さらに最近になってから、座長と時絵が接近しつつあるという
話題にも触れてしまいました。
「茜ちゃんは、平気なの?
ずいぶんと微妙で厄介な話だけど、
世間ではよくある、人間関係のもつれかな。」
「茜、でいいわよ、
ちゃんは、いりません。
できたら、これからはそう呼んで。
でもさぁ・・・よく聞く、三角関係の話とは少し違うみたい。
姉のちずると座長の離婚話と、
時絵さんとの再会は、完全に時間がずれているの。
それにしても、二人に
子供がいないということが
不幸中の幸い、というところかしら。」
「ふ~ん。子供はいないんだ。」
「劇団が解散して間もなくのことだったかしら。
時絵さんが、遠くで結婚式をあげたという話を聞いてから間もなく、
姉が強引に言い寄って、押しかけ女房そこのけで、
座長を口説き落としたの。」
「え、そうなの?・・・知らなかったな。」
「当然よ。
二人は結婚するとすぐに、
座長の仕事の関係で日立に新居を構えたの。
座長は技術系の職人さんで、
機械加工の仕事だと聞いたけど、詳しい事は知らないわ。
第一、10年近くも姉とは行き会っていないもの。

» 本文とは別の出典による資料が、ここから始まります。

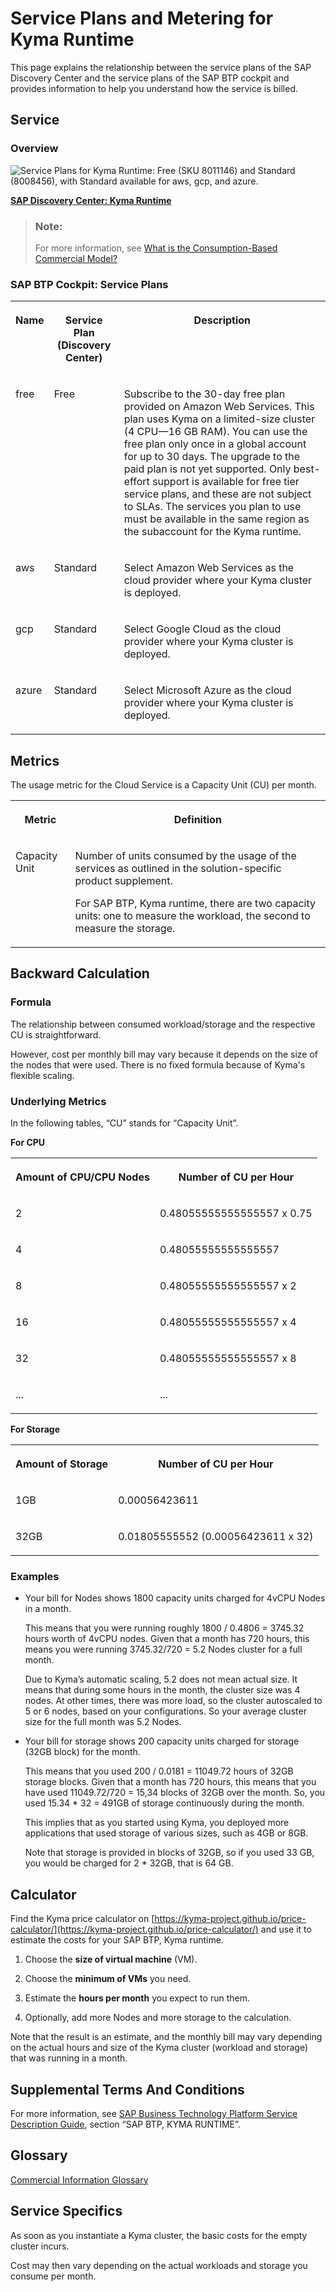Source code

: <!-- loioc33bb114a86e474a95db29cfd53f15e6 -->

# Service Plans and Metering for Kyma Runtime

This page explains the relationship between the service plans of the SAP Discovery Center and the service plans of the SAP BTP cockpit and provides information to help you understand how the service is billed.



<a name="loioc33bb114a86e474a95db29cfd53f15e6__section_gwp_yyy_5zb"/>

## Service



### Overview

![Service Plans for Kyma Runtime: Free (SKU 8011146) and Standard (8008456), with Standard available for aws, gcp, and azure.](images/Service_Plans_Kyma_fa903de.png)

[**SAP Discovery Center: Kyma Runtime**](https://discovery-center.cloud.sap/serviceCatalog/kyma-runtime?tab=service_plan)

> ### Note:  
> For more information, see [What is the Consumption-Based Commercial Model?](https://help.sap.com/docs/btp/sap-business-technology-platform/what-is-consumption-based-commercial-model?version=Cloud)



### SAP BTP Cockpit: Service Plans


<table>
<tr>
<th valign="top">

Name

</th>
<th valign="top">

Service Plan \(Discovery Center\)

</th>
<th valign="top">

Description

</th>
</tr>
<tr>
<td valign="top">

free 

</td>
<td valign="top">

Free 

</td>
<td valign="top">

Subscribe to the 30-day free plan provided on Amazon Web Services. This plan uses Kyma on a limited-size cluster \(4 CPU—16 GB RAM\). You can use the free plan only once in a global account for up to 30 days. The upgrade to the paid plan is not yet supported. Only best-effort support is available for free tier service plans, and these are not subject to SLAs. The services you plan to use must be available in the same region as the subaccount for the Kyma runtime.

</td>
</tr>
<tr>
<td valign="top">

aws

</td>
<td valign="top">

Standard 

</td>
<td valign="top">

Select Amazon Web Services as the cloud provider where your Kyma cluster is deployed.

</td>
</tr>
<tr>
<td valign="top">

gcp

</td>
<td valign="top">

Standard 

</td>
<td valign="top">

Select Google Cloud as the cloud provider where your Kyma cluster is deployed.

</td>
</tr>
<tr>
<td valign="top">

azure

</td>
<td valign="top">

Standard 

</td>
<td valign="top">

Select Microsoft Azure as the cloud provider where your Kyma cluster is deployed.

</td>
</tr>
</table>



<a name="loioc33bb114a86e474a95db29cfd53f15e6__section_x43_x1z_5zb"/>

## Metrics

The usage metric for the Cloud Service is a Capacity Unit \(CU\) per month.


<table>
<tr>
<th valign="top">

Metric

</th>
<th valign="top">

Definition

</th>
</tr>
<tr>
<td valign="top">

Capacity Unit

</td>
<td valign="top">

Number of units consumed by the usage of the services as outlined in the solution-specific product supplement.

For SAP BTP, Kyma runtime, there are two capacity units: one to measure the workload, the second to measure the storage.

</td>
</tr>
</table>



<a name="loioc33bb114a86e474a95db29cfd53f15e6__section_o4b_bsz_5zb"/>

## Backward Calculation



### Formula

The relationship between consumed workload/storage and the respective CU is straightforward.

However, cost per monthly bill may vary because it depends on the size of the nodes that were used. There is no fixed formula because of Kyma's flexible scaling.



### Underlying Metrics

In the following tables, “CU” stands for “Capacity Unit”.

**For CPU**


<table>
<tr>
<th valign="top">

Amount of CPU/CPU Nodes

</th>
<th valign="top">

Number of CU per Hour

</th>
</tr>
<tr>
<td valign="top">

2

</td>
<td valign="top">

0.48055555555555557 x 0.75

</td>
</tr>
<tr>
<td valign="top">

4

</td>
<td valign="top">

0.48055555555555557

</td>
</tr>
<tr>
<td valign="top">

8

</td>
<td valign="top">

0.48055555555555557 x 2

</td>
</tr>
<tr>
<td valign="top">

16

</td>
<td valign="top">

0.48055555555555557 x 4

</td>
</tr>
<tr>
<td valign="top">

32

</td>
<td valign="top">

0.48055555555555557 x 8

</td>
</tr>
<tr>
<td valign="top">

...

</td>
<td valign="top">

...

</td>
</tr>
</table>

**For Storage**


<table>
<tr>
<th valign="top">

Amount of Storage

</th>
<th valign="top">

Number of CU per Hour

</th>
</tr>
<tr>
<td valign="top">

1GB

</td>
<td valign="top">

0.00056423611

</td>
</tr>
<tr>
<td valign="top">

32GB

</td>
<td valign="top">

0.01805555552 \(0.00056423611 x 32\)

</td>
</tr>
</table>



### Examples

-   Your bill for Nodes shows 1800 capacity units charged for 4vCPU Nodes in a month.

    This means that you were running roughly 1800 / 0.4806 = 3745.32 hours worth of 4vCPU nodes. Given that a month has 720 hours, this means you were running 3745.32/720 = 5.2 Nodes cluster for a full month.

    Due to Kyma’s automatic scaling, 5.2 does not mean actual size. It means that during some hours in the month, the cluster size was 4 nodes. At other times, there was more load, so the cluster autoscaled to 5 or 6 nodes, based on your configurations. So your average cluster size for the full month was 5.2 Nodes.

-   Your bill for storage shows 200 capacity units charged for storage \(32GB block\) for the month.

    This means that you used 200 / 0.0181 = 11049.72 hours of 32GB storage blocks. Given that a month has 720 hours, this means that you have used 11049.72/720 = 15,34 blocks of 32GB over the month. So, you used 15.34 \* 32 = 491GB of storage continuously during the month.

    This implies that as you started using Kyma, you deployed more applications that used storage of various sizes, such as 4GB or 8GB.

    Note that storage is provided in blocks of 32GB, so if you used 33 GB, you would be charged for 2 \* 32GB, that is 64 GB.




<a name="loioc33bb114a86e474a95db29cfd53f15e6__section_dnb_hsz_5zb"/>

## Calculator

Find the Kyma price calculator on [https://kyma-project.github.io/price-calculator/](https://kyma-project.github.io/price-calculator/) and use it to estimate the costs for your SAP BTP, Kyma runtime.

1.  Choose the **size of virtual machine** \(VM\).

2.  Choose the **minimum of VMs** you need.

3.  Estimate the **hours per month** you expect to run them.

4.  Optionally, add more Nodes and more storage to the calculation.


Note that the result is an estimate, and the monthly bill may vary depending on the actual hours and size of the Kyma cluster \(workload and storage\) that was running in a month.



<a name="loioc33bb114a86e474a95db29cfd53f15e6__section_egv_qcn_1bc"/>

## Supplemental Terms And Conditions

For more information, see [SAP Business Technology Platform Service Description Guide](https://www.sap.com/about/trust-center/agreements/cloud/cloud-services.html?%3Bpage=1&%3Bpdf-asset=82ce6fed-917e-0010-bca6-c68f7e60039b&%3Btag=language%3Aenglish&search=SAP%20Business%20Technology%20Platform%20Service%20Description%20Guide&sort=latest_desc&pdf-asset=9a48fd54-c97e-0010-bca6-c68f7e60039b&page=7), section “SAP BTP, KYMA RUNTIME”.



<a name="loioc33bb114a86e474a95db29cfd53f15e6__section_bl4_4tz_5zb"/>

## Glossary

[Commercial Information Glossary](https://help.sap.com/docs/help/5d771150f8f547c6bc604c7d674cf30d/7014f9db099148f1897c1bda5db21f39.html?locale=en-US)



<a name="loioc33bb114a86e474a95db29cfd53f15e6__section_ypn_rtz_5zb"/>

## Service Specifics

As soon as you instantiate a Kyma cluster, the basic costs for the empty cluster incurs.

Cost may then vary depending on the actual workloads and storage you consume per month.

」
「じゃあ姉さんは、いまどこに?」
「日立でそのまま暮らしてる。
座長は、半年前に桐生へ戻ってきた。
帰ってきてすぐに、一度だけ座長が私に電話をくれたわ。
離婚することになるかもしれないって・・・
でも姉のちづるからは、いまだかって
一度も、そんな話は聞こえてこなかったのに。」
「時絵ママは?」
「2年前だった。
旦那さんとは死に別れて戻ってきたの。
でも、ず~と水商売ばかりだって言ってなぁ・・・
たまたま、本町通りで行き会ったのよ。
お互いに似た人だなぁって思いながら、一度は気にしたものの、
そのまますれ違いになってしまったの。
でもねぇ不思議なことに、
その30分後にまた、ばったりと出会ったのよ、
何処だと思う?
民芸がやって来るという、地方公演のポスターの前よ。
私が立ち止まって見ていたら、
同時に反対側から歩いて来た人が、同じように
止まってポスターを覗きこんだの。
顔をあげたとたんにお互いに見つめあって、思わず二人で大笑いをしたわ。